— The problem —
Transcribe the listing below in full, exactly, with no images.

— Data for analysis —
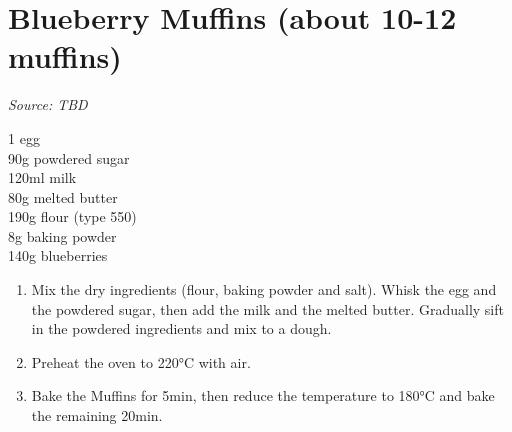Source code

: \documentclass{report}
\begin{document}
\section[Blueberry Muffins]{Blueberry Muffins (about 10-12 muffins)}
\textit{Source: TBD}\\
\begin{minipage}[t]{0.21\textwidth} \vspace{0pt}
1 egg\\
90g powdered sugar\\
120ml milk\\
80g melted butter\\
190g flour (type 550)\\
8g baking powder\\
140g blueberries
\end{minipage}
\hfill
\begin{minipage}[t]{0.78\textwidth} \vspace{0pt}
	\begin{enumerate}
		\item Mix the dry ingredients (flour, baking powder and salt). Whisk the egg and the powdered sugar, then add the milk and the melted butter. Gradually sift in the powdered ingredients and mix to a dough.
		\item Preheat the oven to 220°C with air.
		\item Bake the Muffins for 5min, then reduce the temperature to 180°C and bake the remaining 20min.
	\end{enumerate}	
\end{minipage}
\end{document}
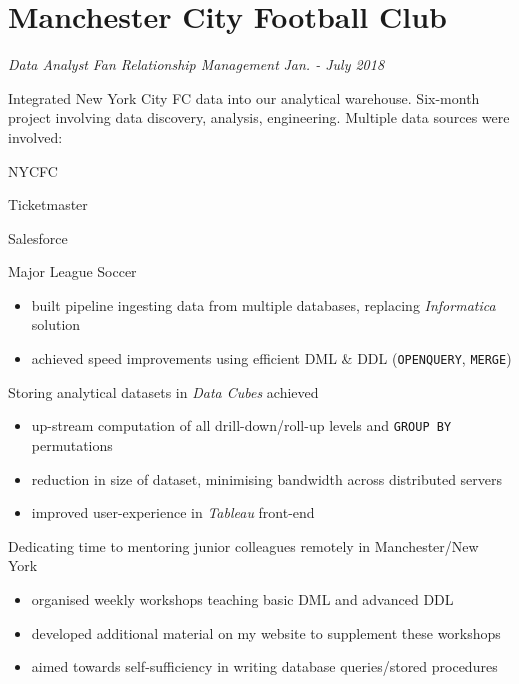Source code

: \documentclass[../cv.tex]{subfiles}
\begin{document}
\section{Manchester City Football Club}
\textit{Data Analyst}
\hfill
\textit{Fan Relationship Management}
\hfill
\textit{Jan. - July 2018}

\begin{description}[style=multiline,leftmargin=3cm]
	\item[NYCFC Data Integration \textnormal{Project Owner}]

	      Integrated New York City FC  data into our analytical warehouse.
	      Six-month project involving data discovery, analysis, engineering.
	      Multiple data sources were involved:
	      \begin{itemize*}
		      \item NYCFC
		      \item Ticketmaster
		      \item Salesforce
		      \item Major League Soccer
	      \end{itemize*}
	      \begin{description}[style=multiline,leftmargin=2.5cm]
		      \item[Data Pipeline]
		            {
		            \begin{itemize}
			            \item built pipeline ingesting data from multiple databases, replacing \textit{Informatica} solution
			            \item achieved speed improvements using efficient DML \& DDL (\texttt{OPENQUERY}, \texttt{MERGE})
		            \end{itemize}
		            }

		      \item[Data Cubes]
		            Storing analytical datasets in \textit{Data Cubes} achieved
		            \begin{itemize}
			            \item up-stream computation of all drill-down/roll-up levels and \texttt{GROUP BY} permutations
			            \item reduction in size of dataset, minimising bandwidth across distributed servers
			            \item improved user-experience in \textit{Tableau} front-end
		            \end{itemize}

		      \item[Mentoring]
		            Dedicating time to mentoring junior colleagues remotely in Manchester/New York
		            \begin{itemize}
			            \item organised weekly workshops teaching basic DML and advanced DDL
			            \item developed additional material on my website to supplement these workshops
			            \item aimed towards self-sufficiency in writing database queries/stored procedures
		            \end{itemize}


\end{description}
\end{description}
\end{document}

— Written solution —
Source code

: \documentclass{report}
\begin{document}
\section[Blueberry Muffins]{Blueberry Muffins (about 10-12 muffins)}
\textit{Source: TBD}\\
\begin{minipage}[t]{0.21\textwidth} \vspace{0pt}
1 egg\\
90g powdered sugar\\
120ml milk\\
80g melted butter\\
190g flour (type 550)\\
8g baking powder\\
140g blueberries
\end{minipage}
\hfill
\begin{minipage}[t]{0.78\textwidth} \vspace{0pt}
	\begin{enumerate}
		\item Mix the dry ingredients (flour, baking powder and salt). Whisk the egg and the powdered sugar, then add the milk and the melted butter. Gradually sift in the powdered ingredients and mix to a dough.
		\item Preheat the oven to 220°C with air.
		\item Bake the Muffins for 5min, then reduce the temperature to 180°C and bake the remaining 20min.
	\end{enumerate}	
\end{minipage}
\end{document}
Source code

: \documentclass[../cv.tex]{subfiles}
\begin{document}
\section{Manchester City Football Club}
\textit{Data Analyst}
\hfill
\textit{Fan Relationship Management}
\hfill
\textit{Jan. - July 2018}

\begin{description}[style=multiline,leftmargin=3cm]
	\item[NYCFC Data Integration \textnormal{Project Owner}]

	      Integrated New York City FC  data into our analytical warehouse.
	      Six-month project involving data discovery, analysis, engineering.
	      Multiple data sources were involved:
	      \begin{itemize*}
		      \item NYCFC
		      \item Ticketmaster
		      \item Salesforce
		      \item Major League Soccer
	      \end{itemize*}
	      \begin{description}[style=multiline,leftmargin=2.5cm]
		      \item[Data Pipeline]
		            {
		            \begin{itemize}
			            \item built pipeline ingesting data from multiple databases, replacing \textit{Informatica} solution
			            \item achieved speed improvements using efficient DML \& DDL (\texttt{OPENQUERY}, \texttt{MERGE})
		            \end{itemize}
		            }

		      \item[Data Cubes]
		            Storing analytical datasets in \textit{Data Cubes} achieved
		            \begin{itemize}
			            \item up-stream computation of all drill-down/roll-up levels and \texttt{GROUP BY} permutations
			            \item reduction in size of dataset, minimising bandwidth across distributed servers
			            \item improved user-experience in \textit{Tableau} front-end
		            \end{itemize}

		      \item[Mentoring]
		            Dedicating time to mentoring junior colleagues remotely in Manchester/New York
		            \begin{itemize}
			            \item organised weekly workshops teaching basic DML and advanced DDL
			            \item developed additional material on my website to supplement these workshops
			            \item aimed towards self-sufficiency in writing database queries/stored procedures
		            \end{itemize}


\end{description}
\end{description}
\end{document}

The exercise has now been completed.